* [EXERCISE PROMPT] Copy exactly the stretch of data below from the line with "### **1️⃣ Clone the Repository**" through the line with "## ℹ️ Why We", including both of those lines.

(Collected data)
>>
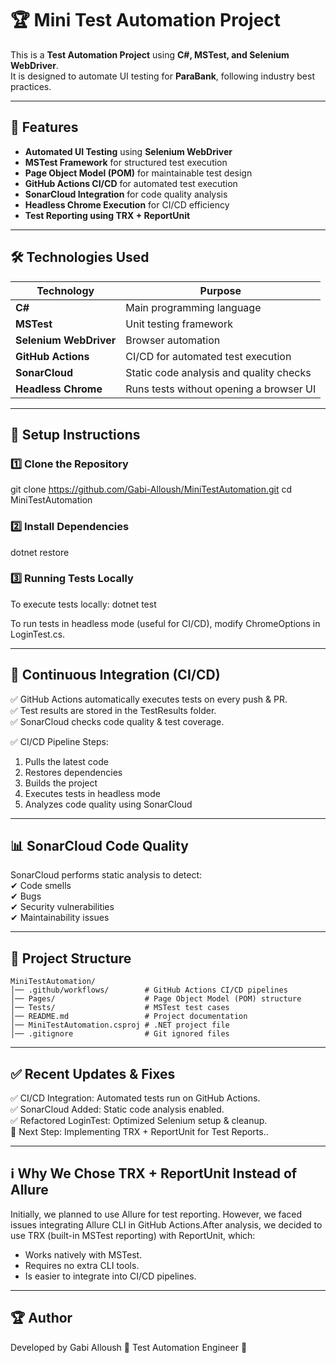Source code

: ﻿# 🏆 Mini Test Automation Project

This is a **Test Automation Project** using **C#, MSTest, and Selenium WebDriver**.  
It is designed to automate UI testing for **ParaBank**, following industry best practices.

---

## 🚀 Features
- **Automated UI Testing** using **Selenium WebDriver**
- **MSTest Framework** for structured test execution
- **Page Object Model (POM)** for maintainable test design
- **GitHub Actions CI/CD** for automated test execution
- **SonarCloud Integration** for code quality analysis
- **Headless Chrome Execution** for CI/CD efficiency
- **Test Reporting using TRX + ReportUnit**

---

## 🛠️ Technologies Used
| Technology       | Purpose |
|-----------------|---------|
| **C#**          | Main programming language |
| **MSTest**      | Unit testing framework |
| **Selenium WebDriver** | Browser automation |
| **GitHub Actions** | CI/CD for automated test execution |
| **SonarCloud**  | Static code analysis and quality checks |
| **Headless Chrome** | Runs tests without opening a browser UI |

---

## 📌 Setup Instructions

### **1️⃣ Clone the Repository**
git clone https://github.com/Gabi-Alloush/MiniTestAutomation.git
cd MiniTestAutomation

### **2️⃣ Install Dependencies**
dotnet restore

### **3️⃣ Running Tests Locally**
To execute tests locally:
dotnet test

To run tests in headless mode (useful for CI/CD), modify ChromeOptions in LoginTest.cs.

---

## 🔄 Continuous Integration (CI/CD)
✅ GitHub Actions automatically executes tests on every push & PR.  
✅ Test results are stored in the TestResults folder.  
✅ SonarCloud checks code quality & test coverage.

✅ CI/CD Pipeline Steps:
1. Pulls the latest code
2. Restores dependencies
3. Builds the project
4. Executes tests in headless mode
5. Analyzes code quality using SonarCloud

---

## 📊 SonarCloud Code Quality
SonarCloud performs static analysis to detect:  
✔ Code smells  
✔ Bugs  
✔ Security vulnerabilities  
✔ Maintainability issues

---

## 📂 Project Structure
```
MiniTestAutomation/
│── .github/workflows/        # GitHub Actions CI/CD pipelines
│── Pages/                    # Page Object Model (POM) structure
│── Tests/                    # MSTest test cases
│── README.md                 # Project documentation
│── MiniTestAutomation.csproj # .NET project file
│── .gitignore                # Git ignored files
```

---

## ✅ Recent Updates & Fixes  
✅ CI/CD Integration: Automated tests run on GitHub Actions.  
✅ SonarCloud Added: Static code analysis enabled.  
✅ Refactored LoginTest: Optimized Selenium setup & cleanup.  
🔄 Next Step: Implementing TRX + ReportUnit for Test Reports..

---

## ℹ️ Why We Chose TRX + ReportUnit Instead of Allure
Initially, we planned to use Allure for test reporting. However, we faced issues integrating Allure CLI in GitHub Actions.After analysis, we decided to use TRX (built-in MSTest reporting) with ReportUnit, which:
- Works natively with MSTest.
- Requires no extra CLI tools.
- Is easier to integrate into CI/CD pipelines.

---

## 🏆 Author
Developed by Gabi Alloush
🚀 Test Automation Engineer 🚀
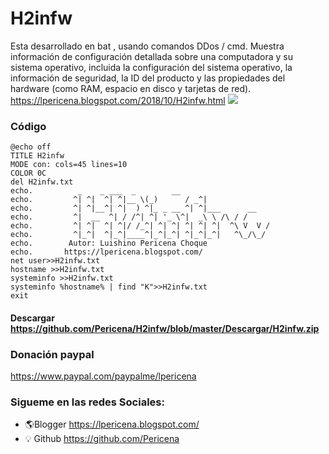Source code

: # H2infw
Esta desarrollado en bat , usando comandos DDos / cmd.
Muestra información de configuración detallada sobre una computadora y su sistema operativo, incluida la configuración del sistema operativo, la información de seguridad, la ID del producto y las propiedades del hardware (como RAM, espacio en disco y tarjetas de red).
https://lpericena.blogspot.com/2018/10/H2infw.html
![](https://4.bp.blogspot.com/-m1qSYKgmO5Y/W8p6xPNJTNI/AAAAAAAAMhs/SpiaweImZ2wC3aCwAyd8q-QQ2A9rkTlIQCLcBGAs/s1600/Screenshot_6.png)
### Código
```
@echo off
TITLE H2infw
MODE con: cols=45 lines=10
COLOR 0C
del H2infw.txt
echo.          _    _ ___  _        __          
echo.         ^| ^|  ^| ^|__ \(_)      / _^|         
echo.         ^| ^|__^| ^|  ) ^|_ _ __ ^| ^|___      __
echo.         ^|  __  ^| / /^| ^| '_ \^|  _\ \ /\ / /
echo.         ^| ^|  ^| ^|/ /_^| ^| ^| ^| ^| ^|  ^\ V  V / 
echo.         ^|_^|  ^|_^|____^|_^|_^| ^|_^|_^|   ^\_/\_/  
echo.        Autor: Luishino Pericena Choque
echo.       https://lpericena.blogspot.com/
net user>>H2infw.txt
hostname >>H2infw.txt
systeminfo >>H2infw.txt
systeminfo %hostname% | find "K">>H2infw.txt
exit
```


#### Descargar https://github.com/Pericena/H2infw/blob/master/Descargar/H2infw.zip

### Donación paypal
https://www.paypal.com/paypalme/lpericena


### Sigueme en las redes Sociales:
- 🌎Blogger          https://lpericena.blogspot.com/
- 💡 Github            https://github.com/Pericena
<<
>>
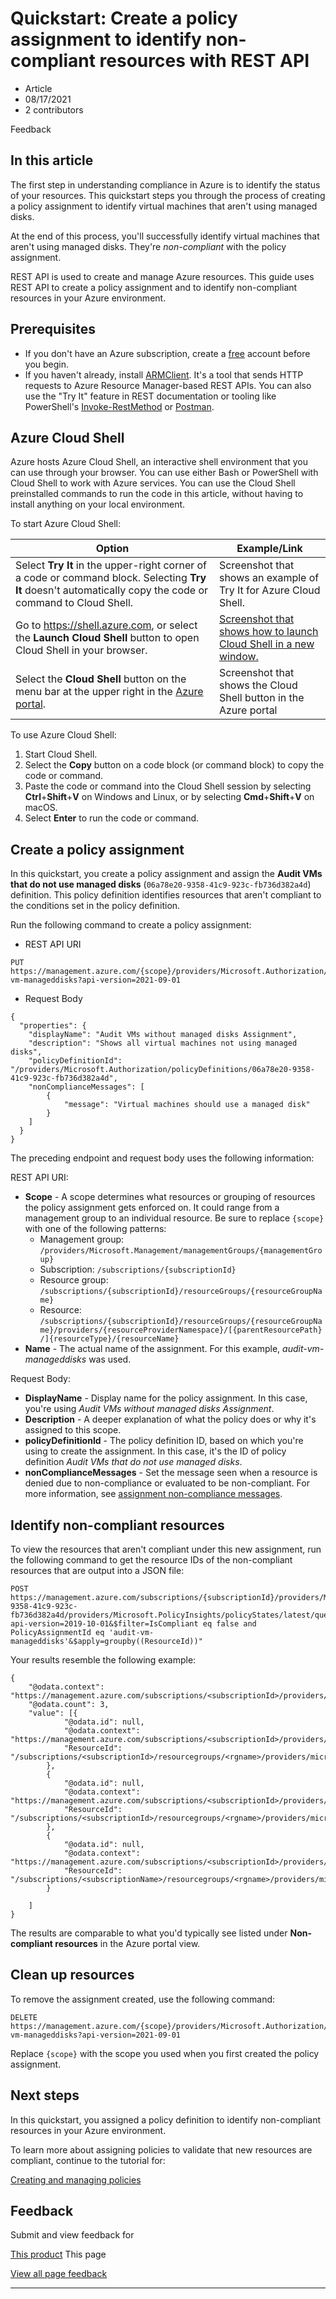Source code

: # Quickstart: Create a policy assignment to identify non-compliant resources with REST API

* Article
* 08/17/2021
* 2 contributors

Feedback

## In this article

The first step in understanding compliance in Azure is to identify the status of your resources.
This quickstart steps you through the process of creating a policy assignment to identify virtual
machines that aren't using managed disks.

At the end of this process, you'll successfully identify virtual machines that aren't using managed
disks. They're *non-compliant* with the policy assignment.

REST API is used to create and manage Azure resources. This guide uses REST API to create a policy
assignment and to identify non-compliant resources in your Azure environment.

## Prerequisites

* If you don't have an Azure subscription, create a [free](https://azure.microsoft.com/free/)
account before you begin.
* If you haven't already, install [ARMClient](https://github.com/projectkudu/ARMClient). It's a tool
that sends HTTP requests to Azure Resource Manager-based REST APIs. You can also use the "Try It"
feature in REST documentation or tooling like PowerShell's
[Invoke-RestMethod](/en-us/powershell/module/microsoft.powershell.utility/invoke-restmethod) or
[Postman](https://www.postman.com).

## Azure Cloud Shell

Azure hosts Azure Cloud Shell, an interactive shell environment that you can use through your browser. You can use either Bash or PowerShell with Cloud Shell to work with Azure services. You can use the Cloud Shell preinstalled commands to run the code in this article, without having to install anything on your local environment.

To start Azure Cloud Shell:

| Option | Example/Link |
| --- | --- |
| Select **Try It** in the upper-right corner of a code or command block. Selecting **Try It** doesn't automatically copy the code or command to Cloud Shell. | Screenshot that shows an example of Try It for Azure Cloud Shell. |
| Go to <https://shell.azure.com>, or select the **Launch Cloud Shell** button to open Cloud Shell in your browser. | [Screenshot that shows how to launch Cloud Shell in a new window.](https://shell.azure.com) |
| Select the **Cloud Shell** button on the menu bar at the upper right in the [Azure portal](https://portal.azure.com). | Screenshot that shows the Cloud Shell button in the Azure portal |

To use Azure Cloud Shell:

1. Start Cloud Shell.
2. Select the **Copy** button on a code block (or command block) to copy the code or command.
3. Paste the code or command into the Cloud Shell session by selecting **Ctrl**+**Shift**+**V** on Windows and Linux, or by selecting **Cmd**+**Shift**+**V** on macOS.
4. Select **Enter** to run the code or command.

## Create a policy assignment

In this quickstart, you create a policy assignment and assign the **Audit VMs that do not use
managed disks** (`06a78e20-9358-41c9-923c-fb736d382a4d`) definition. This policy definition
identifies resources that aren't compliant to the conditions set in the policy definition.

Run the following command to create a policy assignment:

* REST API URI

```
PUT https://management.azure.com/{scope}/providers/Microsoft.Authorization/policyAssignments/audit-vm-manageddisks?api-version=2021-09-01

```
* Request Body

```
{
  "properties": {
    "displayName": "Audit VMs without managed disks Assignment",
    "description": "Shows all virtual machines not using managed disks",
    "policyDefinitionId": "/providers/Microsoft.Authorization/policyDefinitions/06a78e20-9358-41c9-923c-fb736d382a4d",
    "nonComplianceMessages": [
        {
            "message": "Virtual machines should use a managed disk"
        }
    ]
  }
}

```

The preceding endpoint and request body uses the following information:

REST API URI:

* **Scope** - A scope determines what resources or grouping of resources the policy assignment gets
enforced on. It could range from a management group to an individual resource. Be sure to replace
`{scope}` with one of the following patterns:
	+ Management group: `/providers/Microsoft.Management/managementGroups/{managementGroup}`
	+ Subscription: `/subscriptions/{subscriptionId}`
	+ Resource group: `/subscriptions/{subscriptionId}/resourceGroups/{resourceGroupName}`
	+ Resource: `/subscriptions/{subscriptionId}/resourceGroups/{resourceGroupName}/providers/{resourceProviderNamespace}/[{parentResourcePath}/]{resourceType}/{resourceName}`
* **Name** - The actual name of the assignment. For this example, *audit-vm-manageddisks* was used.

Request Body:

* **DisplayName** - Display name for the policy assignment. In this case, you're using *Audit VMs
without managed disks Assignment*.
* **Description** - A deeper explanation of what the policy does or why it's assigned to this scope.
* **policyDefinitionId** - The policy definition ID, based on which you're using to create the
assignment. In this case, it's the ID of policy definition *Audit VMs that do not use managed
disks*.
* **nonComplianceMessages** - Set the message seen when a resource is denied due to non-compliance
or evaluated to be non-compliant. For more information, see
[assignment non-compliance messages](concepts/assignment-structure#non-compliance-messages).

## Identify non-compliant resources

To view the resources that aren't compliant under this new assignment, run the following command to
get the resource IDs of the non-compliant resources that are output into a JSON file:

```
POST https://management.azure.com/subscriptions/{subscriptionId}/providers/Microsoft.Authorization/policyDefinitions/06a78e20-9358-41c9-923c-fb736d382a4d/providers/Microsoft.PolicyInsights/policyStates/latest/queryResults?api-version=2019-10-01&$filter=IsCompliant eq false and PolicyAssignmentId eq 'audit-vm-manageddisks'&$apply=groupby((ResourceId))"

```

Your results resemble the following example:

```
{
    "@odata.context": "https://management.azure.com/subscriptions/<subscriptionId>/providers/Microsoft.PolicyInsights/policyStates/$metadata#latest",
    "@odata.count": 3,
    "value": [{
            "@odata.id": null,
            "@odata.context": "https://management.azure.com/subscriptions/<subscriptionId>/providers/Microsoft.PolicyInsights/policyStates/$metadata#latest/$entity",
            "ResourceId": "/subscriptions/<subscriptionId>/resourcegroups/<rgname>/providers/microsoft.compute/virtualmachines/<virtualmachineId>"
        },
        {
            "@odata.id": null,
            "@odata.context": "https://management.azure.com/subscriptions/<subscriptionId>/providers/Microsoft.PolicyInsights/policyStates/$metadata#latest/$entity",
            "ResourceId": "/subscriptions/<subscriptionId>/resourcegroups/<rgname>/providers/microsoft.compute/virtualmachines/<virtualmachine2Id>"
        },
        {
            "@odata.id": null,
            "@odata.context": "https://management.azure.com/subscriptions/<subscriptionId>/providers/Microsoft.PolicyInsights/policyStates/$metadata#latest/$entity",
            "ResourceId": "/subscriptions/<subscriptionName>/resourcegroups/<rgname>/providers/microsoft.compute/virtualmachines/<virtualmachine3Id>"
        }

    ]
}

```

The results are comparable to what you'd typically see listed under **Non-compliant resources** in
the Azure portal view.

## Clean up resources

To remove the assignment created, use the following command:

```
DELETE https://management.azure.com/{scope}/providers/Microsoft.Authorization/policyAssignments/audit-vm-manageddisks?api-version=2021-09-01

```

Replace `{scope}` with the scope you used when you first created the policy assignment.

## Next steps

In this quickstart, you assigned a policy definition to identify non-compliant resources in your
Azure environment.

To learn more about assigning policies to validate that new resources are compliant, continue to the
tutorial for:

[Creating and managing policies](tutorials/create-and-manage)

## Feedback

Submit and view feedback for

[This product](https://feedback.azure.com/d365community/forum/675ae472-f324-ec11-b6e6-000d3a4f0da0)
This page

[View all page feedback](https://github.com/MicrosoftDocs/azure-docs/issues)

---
<<
>>
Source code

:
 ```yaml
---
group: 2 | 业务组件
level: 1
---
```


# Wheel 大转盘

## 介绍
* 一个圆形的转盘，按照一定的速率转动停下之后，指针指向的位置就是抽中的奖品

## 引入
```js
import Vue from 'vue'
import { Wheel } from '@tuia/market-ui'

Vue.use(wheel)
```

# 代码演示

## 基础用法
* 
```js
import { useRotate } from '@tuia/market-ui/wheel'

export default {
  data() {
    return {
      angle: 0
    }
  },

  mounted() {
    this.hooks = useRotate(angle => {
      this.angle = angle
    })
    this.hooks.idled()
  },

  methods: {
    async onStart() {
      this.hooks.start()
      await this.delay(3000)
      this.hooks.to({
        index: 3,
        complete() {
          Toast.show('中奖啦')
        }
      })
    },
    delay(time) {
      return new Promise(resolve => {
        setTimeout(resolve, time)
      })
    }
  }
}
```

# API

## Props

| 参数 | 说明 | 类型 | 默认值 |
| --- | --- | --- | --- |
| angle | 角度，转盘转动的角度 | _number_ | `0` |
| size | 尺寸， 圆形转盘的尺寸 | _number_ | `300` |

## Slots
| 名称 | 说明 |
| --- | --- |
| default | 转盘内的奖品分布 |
<<
* [ANSWER BOX]
### **1️⃣ Clone the Repository**
git clone https://github.com/Gabi-Alloush/MiniTestAutomation.git
cd MiniTestAutomation

### **2️⃣ Install Dependencies**
dotnet restore

### **3️⃣ Running Tests Locally**
To execute tests locally:
dotnet test

To run tests in headless mode (useful for CI/CD), modify ChromeOptions in LoginTest.cs.

---

## 🔄 Continuous Integration (CI/CD)
✅ GitHub Actions automatically executes tests on every push & PR.  
✅ Test results are stored in the TestResults folder.  
✅ SonarCloud checks code quality & test coverage.

✅ CI/CD Pipeline Steps:
1. Pulls the latest code
2. Restores dependencies
3. Builds the project
4. Executes tests in headless mode
5. Analyzes code quality using SonarCloud

---

## 📊 SonarCloud Code Quality
SonarCloud performs static analysis to detect:  
✔ Code smells  
✔ Bugs  
✔ Security vulnerabilities  
✔ Maintainability issues

---

## 📂 Project Structure
```
MiniTestAutomation/
│── .github/workflows/        # GitHub Actions CI/CD pipelines
│── Pages/                    # Page Object Model (POM) structure
│── Tests/                    # MSTest test cases
│── README.md                 # Project documentation
│── MiniTestAutomation.csproj # .NET project file
│── .gitignore                # Git ignored files
```

---

## ✅ Recent Updates & Fixes  
✅ CI/CD Integration: Automated tests run on GitHub Actions.  
✅ SonarCloud Added: Static code analysis enabled.  
✅ Refactored LoginTest: Optimized Selenium setup & cleanup.  
🔄 Next Step: Implementing TRX + ReportUnit for Test Reports..

---

## ℹ️ Why We Chose TRX + ReportUnit Instead of Allure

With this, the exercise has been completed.